*Directions*
Exactly as they appear below, repeat the lines from the one with "## GitLab Instances" through the one with "When in need", and no others.

*Material provided*
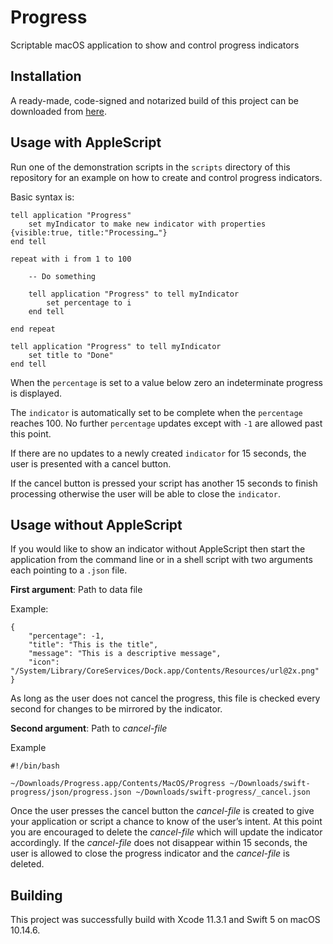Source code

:# Progress

Scriptable macOS application to show and control progress indicators

## Installation

A ready-made, code-signed and notarized build of this project can be downloaded from [here](https://adriannier.de/downloads/Progress_1.0.1.28.zip).

## Usage with AppleScript

Run one of the demonstration scripts in the `scripts` directory of this repository for an example on how to create and control progress indicators. 

Basic syntax is:

```
tell application "Progress"
    set myIndicator to make new indicator with properties {visible:true, title:"Processing…"}
end tell

repeat with i from 1 to 100
    
    -- Do something
    
    tell application "Progress" to tell myIndicator
        set percentage to i
    end tell
    
end repeat

tell application "Progress" to tell myIndicator
    set title to "Done"
end tell

```
When the `percentage` is set to a value below zero an indeterminate progress is displayed. 

The `indicator` is automatically set to be complete when the `percentage` reaches 100. No further `percentage` updates except with `-1` are allowed past this point.

If there are no updates to a newly created `indicator` for 15 seconds, the user is presented with a cancel button. 

If the cancel button is pressed your script has another 15 seconds to finish processing otherwise the user will be able to close the `indicator`.

## Usage without AppleScript

If you would like to show an indicator without AppleScript then start the application from the command line or in a shell script with two arguments each pointing to a `.json` file.

**First argument**: Path to data file

Example:
```
{
    "percentage": -1,
    "title": "This is the title",
    "message": "This is a descriptive message",
    "icon": "/System/Library/CoreServices/Dock.app/Contents/Resources/url@2x.png"
}
```
As long as the user does not cancel the progress, this file is checked every second for changes to be mirrored by the indicator.

**Second argument**: Path to *cancel-file*

Example
```
#!/bin/bash

~/Downloads/Progress.app/Contents/MacOS/Progress ~/Downloads/swift-progress/json/progress.json ~/Downloads/swift-progress/_cancel.json

```

Once the user presses the cancel button the *cancel-file* is created to give your application or script a chance to know of the user’s intent. At this point you are encouraged to delete the *cancel-file* which will update the indicator accordingly. If the *cancel-file* does not disappear within 15 seconds, the user is allowed to close the progress indicator and the *cancel-file* is deleted.

## Building

This project was successfully build with Xcode 11.3.1 and Swift 5 on macOS 10.14.6.
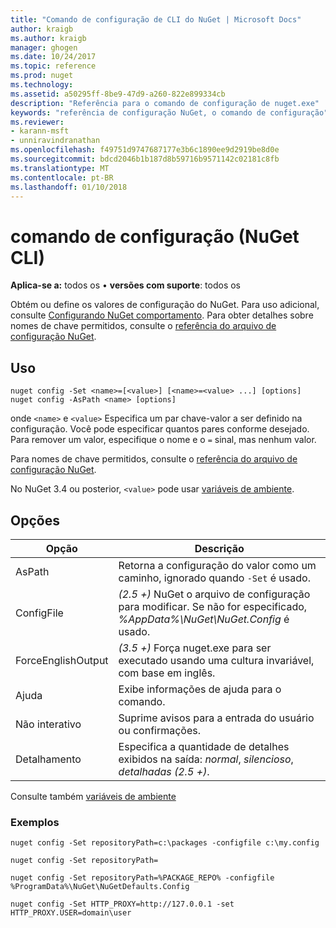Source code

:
 ```yaml
---
title: "Comando de configuração de CLI do NuGet | Microsoft Docs"
author: kraigb
ms.author: kraigb
manager: ghogen
ms.date: 10/24/2017
ms.topic: reference
ms.prod: nuget
ms.technology: 
ms.assetid: a50295ff-8be9-47d9-a260-822e899334cb
description: "Referência para o comando de configuração de nuget.exe"
keywords: "referência de configuração NuGet, o comando de configuração"
ms.reviewer:
- karann-msft
- unniravindranathan
ms.openlocfilehash: f49751d9747687177e3b6c1890ee9d2919be8d0e
ms.sourcegitcommit: bdcd2046b1b187d8b59716b9571142c02181c8fb
ms.translationtype: MT
ms.contentlocale: pt-BR
ms.lasthandoff: 01/10/2018
---
```

# <a name="config-command-nuget-cli"></a>comando de configuração (NuGet CLI)

**Aplica-se a:** todos os &bullet; **versões com suporte**: todos os

Obtém ou define os valores de configuração do NuGet. Para uso adicional, consulte [Configurando NuGet comportamento](../consume-packages/configuring-nuget-behavior.md). Para obter detalhes sobre nomes de chave permitidos, consulte o [referência do arquivo de configuração NuGet](../Schema/nuget-config-file.md).

## <a name="usage"></a>Uso

```
nuget config -Set <name>=[<value>] [<name>=<value> ...] [options]
nuget config -AsPath <name> [options]
```

onde `<name>` e `<value>` Especifica um par chave-valor a ser definido na configuração. Você pode especificar quantos pares conforme desejado. Para remover um valor, especifique o nome e o `=` sinal, mas nenhum valor.

Para nomes de chave permitidos, consulte o [referência do arquivo de configuração NuGet](../Schema/nuget-config-file.md).

No NuGet 3.4 ou posterior, `<value>` pode usar [variáveis de ambiente](cli-ref-environment-variables.md).

## <a name="options"></a>Opções

| Opção | Descrição |
| --- | --- |
| AsPath | Retorna a configuração do valor como um caminho, ignorado quando `-Set` é usado. |
| ConfigFile | *(2.5 +)*  NuGet o arquivo de configuração para modificar. Se não for especificado, *%AppData%\NuGet\NuGet.Config* é usado. |
| ForceEnglishOutput | *(3.5 +)*  Força nuget.exe para ser executado usando uma cultura invariável, com base em inglês. |
| Ajuda | Exibe informações de ajuda para o comando. |
| Não interativo | Suprime avisos para a entrada do usuário ou confirmações. |
| Detalhamento | Especifica a quantidade de detalhes exibidos na saída: *normal*, *silencioso*, *detalhadas (2.5 +)*. |

Consulte também [variáveis de ambiente](cli-ref-environment-variables.md)

### <a name="examples"></a>Exemplos

```
nuget config -Set repositoryPath=c:\packages -configfile c:\my.config

nuget config -Set repositoryPath=

nuget config -Set repositoryPath=%PACKAGE_REPO% -configfile %ProgramData%\NuGet\NuGetDefaults.Config

nuget config -Set HTTP_PROXY=http://127.0.0.1 -set HTTP_PROXY.USER=domain\user
```
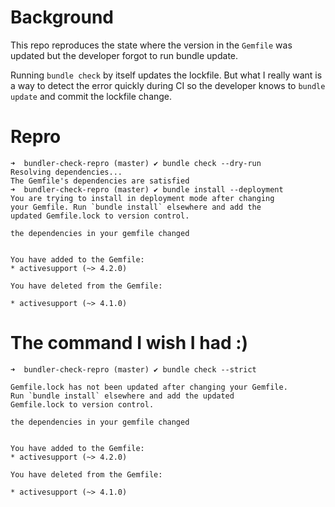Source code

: # Background

This repo reproduces the state where the version in the `Gemfile` was updated but the
developer forgot to run bundle update.

Running `bundle check` by itself updates the lockfile. But what I really want is a way to
detect the error quickly during CI so the developer knows to `bundle update` and commit
the lockfile change.

# Repro

```
➜  bundler-check-repro (master) ✔ bundle check --dry-run
Resolving dependencies...
The Gemfile's dependencies are satisfied
➜  bundler-check-repro (master) ✔ bundle install --deployment
You are trying to install in deployment mode after changing
your Gemfile. Run `bundle install` elsewhere and add the
updated Gemfile.lock to version control.

the dependencies in your gemfile changed


You have added to the Gemfile:
* activesupport (~> 4.2.0)

You have deleted from the Gemfile:

* activesupport (~> 4.1.0)
```

# The command I wish I had :)

``` shell
➜  bundler-check-repro (master) ✔ bundle check --strict

Gemfile.lock has not been updated after changing your Gemfile.
Run `bundle install` elsewhere and add the updated
Gemfile.lock to version control.

the dependencies in your gemfile changed


You have added to the Gemfile:
* activesupport (~> 4.2.0)

You have deleted from the Gemfile:

* activesupport (~> 4.1.0)
```
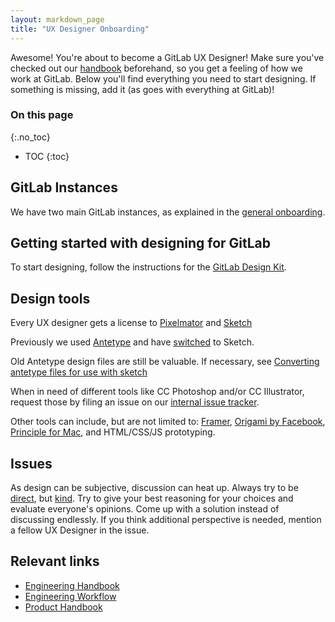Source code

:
 ```yaml
---
layout: markdown_page
title: "UX Designer Onboarding"
---
```


Awesome! You're about to become a GitLab UX Designer!
Make sure you've checked out our [handbook](/handbook) beforehand, so you get a feeling
of how we work at GitLab. Below you'll find everything you need to start designing.
If something is missing, add it (as goes with everything at GitLab)!

### On this page
{:.no_toc}

- TOC
{:toc}

## GitLab Instances

We have two main GitLab instances, as explained in the
[general onboarding](/handbook/general-onboarding#gitlab-instances).

## Getting started with designing for GitLab

To start designing, follow the instructions for the
[GitLab Design Kit](https://gitlab.com/gitlab-org/gitlab-design).

## Design tools

Every UX designer gets a license to [Pixelmator](http://www.pixelmator.com/mac/) and [Sketch](https://www.sketchapp.com/)

Previously we used [Antetype](http://www.antetype.com/) and have [switched](https://gitlab.com/gitlab-org/gitlab-ce/issues/19790) to Sketch.

Old Antetype design files are still be valuable. If necessary, see [Converting antetype files for use with sketch](https://gitlab.com/gitlab-org/gitlab-ce/issues/19864)

When in need of different tools like CC Photoshop and/or CC Illustrator, request those by filing an issue on our [internal issue tracker](https://dev.gitlab.org/gitlab/organization/issues).

Other tools can include, but are not limited to: [Framer](https://framerjs.com/), [Origami by Facebook](https://facebook.github.io/origami/), [Principle for Mac](http://principleformac.com/), and HTML/CSS/JS prototyping.

## Issues

As design can be subjective, discussion can heat up. Always try to be [direct](/handbook/#directness), but [kind](/handbook/#kindness). Try to give your best reasoning for your choices and evaluate everyone's opinions. Come up with a solution instead of discussing endlessly. If you think additional perspective is needed, mention a fellow UX Designer in the issue.

## Relevant links

- [Engineering Handbook](/handbook/engineering)
- [Engineering Workflow](/handbook/engineering/workflow)
- [Product Handbook](/handbook/product)
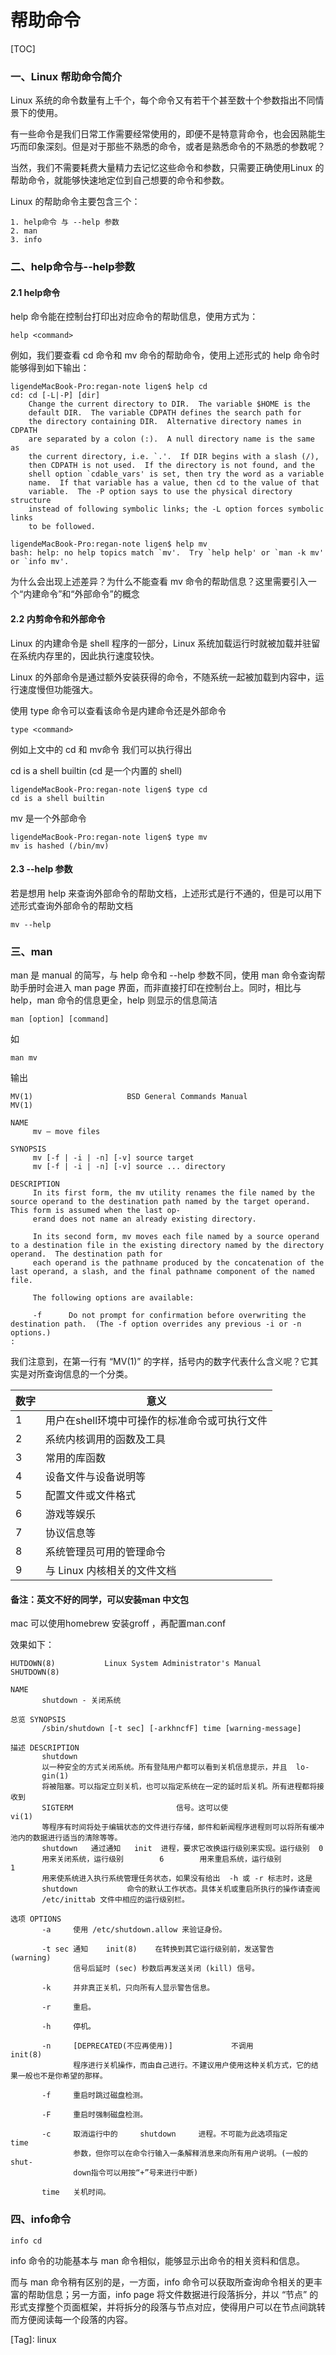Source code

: # 帮助命令

[TOC]

### 一、<span id="Linux 帮助命令简介">Linux 帮助命令简介</span>

Linux 系统的命令数量有上千个，每个命令又有若干个甚至数十个参数指出不同情景下的使用。

有一些命令是我们日常工作需要经常使用的，即便不是特意背命令，也会因熟能生巧而印象深刻。但是对于那些不熟悉的命令，或者是熟悉命令的不熟悉的参数呢？

当然，我们不需要耗费大量精力去记忆这些命令和参数，只需要正确使用Linux 的帮助命令，就能够快速地定位到自己想要的命令和参数。

Linux 的帮助命令主要包含三个：

    1. help命令 与 --help 参数
    2. man
    3. info



### 二、<span id="help命令与--help参数">help命令与--help参数</span>
#### 2.1 help命令

help 命令能在控制台打印出对应命令的帮助信息，使用方式为：
```shell script
help <command>
```
例如，我们要查看 cd 命令和 mv 命令的帮助命令，使用上述形式的 help 命令时能够得到如下输出：
```shell script
ligendeMacBook-Pro:regan-note ligen$ help cd
cd: cd [-L|-P] [dir]
    Change the current directory to DIR.  The variable $HOME is the
    default DIR.  The variable CDPATH defines the search path for
    the directory containing DIR.  Alternative directory names in CDPATH
    are separated by a colon (:).  A null directory name is the same as
    the current directory, i.e. `.'.  If DIR begins with a slash (/),
    then CDPATH is not used.  If the directory is not found, and the
    shell option `cdable_vars' is set, then try the word as a variable
    name.  If that variable has a value, then cd to the value of that
    variable.  The -P option says to use the physical directory structure
    instead of following symbolic links; the -L option forces symbolic links
    to be followed.
```

```shell script
ligendeMacBook-Pro:regan-note ligen$ help mv
bash: help: no help topics match `mv'.  Try `help help' or `man -k mv' or `info mv'.
```
为什么会出现上述差异？为什么不能查看 mv 命令的帮助信息？这里需要引入一个“内建命令”和“外部命令”的概念

#### 2.2 内剪命令和外部命令
Linux 的内建命令是 shell 程序的一部分，Linux 系统加载运行时就被加载并驻留在系统内存里的，因此执行速度较快。

Linux 的外部命令是通过额外安装获得的命令，不随系统一起被加载到内容中，运行速度慢但功能强大。

使用 type 命令可以查看该命令是内建命令还是外部命令

```shell script
type <command> 
```

例如上文中的 cd 和 mv命令 我们可以执行得出

cd is a shell builtin (cd 是一个内置的 shell)
```shell script
ligendeMacBook-Pro:regan-note ligen$ type cd
cd is a shell builtin
```

mv 是一个外部命令
```shell script
ligendeMacBook-Pro:regan-note ligen$ type mv
mv is hashed (/bin/mv)
```

#### 2.3 --help 参数
若是想用 help 来查询外部命令的帮助文档，上述形式是行不通的，但是可以用下述形式查询外部命令的帮助文档
```shell script
mv --help
```



### 三、<span id="man">man</span>
man 是 manual 的简写，与 help 命令和 --help 参数不同，使用 man 命令查询帮助手册时会进入 man page 界面，而非直接打印在控制台上。同时，相比与 help，man 命令的信息更全，help 则显示的信息简洁
```shell script
man [option] [command]
```
如
```shell script
man mv
```

输出
```shell script
MV(1)                     BSD General Commands Manual                    MV(1)

NAME
     mv — move files

SYNOPSIS
     mv [-f | -i | -n] [-v] source target
     mv [-f | -i | -n] [-v] source ... directory

DESCRIPTION
     In its first form, the mv utility renames the file named by the source operand to the destination path named by the target operand.  This form is assumed when the last op‐
     erand does not name an already existing directory.

     In its second form, mv moves each file named by a source operand to a destination file in the existing directory named by the directory operand.  The destination path for
     each operand is the pathname produced by the concatenation of the last operand, a slash, and the final pathname component of the named file.

     The following options are available:

     -f      Do not prompt for confirmation before overwriting the destination path.  (The -f option overrides any previous -i or -n options.)
:

```

我们注意到，在第一行有 “MV(1)” 的字样，括号内的数字代表什么含义呢？它其实是对所查询信息的一个分类。


|  数字   | 意义  |
|  ----  | ----  |
| 1  | 用户在shell环境中可操作的标准命令或可执行文件 |
| 2  | 系统内核调用的函数及工具 |
| 3  | 常用的库函数 |
| 4  | 设备文件与设备说明等 |
| 5  | 配置文件或文件格式 |
| 6  | 游戏等娱乐 |
| 7  | 协议信息等 |
| 8  | 系统管理员可用的管理命令 |
| 9  | 与 Linux 内核相关的文件文档 |



#### 备注：英文不好的同学，可以安装man 中文包 

mac 可以使用homebrew 安装groff  ，再配置man.conf

效果如下：

```
HUTDOWN(8)           Linux System Administrator's Manual          SHUTDOWN(8)

NAME
       shutdown - 关闭系统

总览 SYNOPSIS
       /sbin/shutdown [-t sec] [-arkhncfF] time [warning-message]

描述 DESCRIPTION
       shutdown
       以一种安全的方式关闭系统。所有登陆用户都可以看到关机信息提示，并且  lo‐
       gin(1)
       将被阻塞。可以指定立刻关机，也可以指定系统在一定的延时后关机。所有进程都将接收到
       SIGTERM                       信号。这可以使                      vi(1)
       等程序有时间将处于编辑状态的文件进行存储，邮件和新闻程序进程则可以将所有缓冲池内的数据进行适当的清除等等。
       shutdown   通过通知   init  进程，要求它改换运行级别来实现。运行级别  0
       用来关闭系统，运行级别        6        用来重启系统，运行级别         1
       用来使系统进入执行系统管理任务状态，如果没有给出  -h 或 -r 标志时，这是
       shutdown           命令的默认工作状态。具体关机或重启所执行的操作请查阅
       /etc/inittab 文件中相应的运行级别栏。

选项 OPTIONS
       -a     使用 /etc/shutdown.allow 来验证身份。

       -t sec 通知    init(8)    在转换到其它运行级别前，发送警告    (warning)
              信号后延时 (sec) 秒数后再发送关闭 (kill) 信号。

       -k     并非真正关机，只向所有人显示警告信息。

       -r     重启。

       -h     停机。

       -n     [DEPRECATED(不应再使用)]             不调用              init(8)
              程序进行关机操作，而由自己进行。不建议用户使用这种关机方式，它的结果一般也不是你希望的那样。

       -f     重启时跳过磁盘检测。

       -F     重启时强制磁盘检测。

       -c     取消运行中的     shutdown     进程。不可能为此选项指定      time
              参数，但你可以在命令行输入一条解释消息来向所有用户说明。(一般的shut‐
              down指令可以用按“+”号来进行中断)

       time   关机时间。
```



### 四、info命令

```shell script
info cd
```
info 命令的功能基本与 man 命令相似，能够显示出命令的相关资料和信息。

而与 man 命令稍有区别的是，一方面，info 命令可以获取所查询命令相关的更丰富的帮助信息；另一方面，info page 将文件数据进行段落拆分，并以 “节点” 的形式支撑整个页面框架，并将拆分的段落与节点对应，使得用户可以在节点间跳转而方便阅读每一个段落的内容。





[Tag]: <tag>linux</tag>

*Result for this exercise*
## GitLab Instances

We have two main GitLab instances, as explained in the
[general onboarding](/handbook/general-onboarding#gitlab-instances).

## Getting started with designing for GitLab

To start designing, follow the instructions for the
[GitLab Design Kit](https://gitlab.com/gitlab-org/gitlab-design).

## Design tools

Every UX designer gets a license to [Pixelmator](http://www.pixelmator.com/mac/) and [Sketch](https://www.sketchapp.com/)

Previously we used [Antetype](http://www.antetype.com/) and have [switched](https://gitlab.com/gitlab-org/gitlab-ce/issues/19790) to Sketch.

Old Antetype design files are still be valuable. If necessary, see [Converting antetype files for use with sketch](https://gitlab.com/gitlab-org/gitlab-ce/issues/19864)

When in need of different tools like CC Photoshop and/or CC Illustrator, request those by filing an issue on our [internal issue tracker](https://dev.gitlab.org/gitlab/organization/issues).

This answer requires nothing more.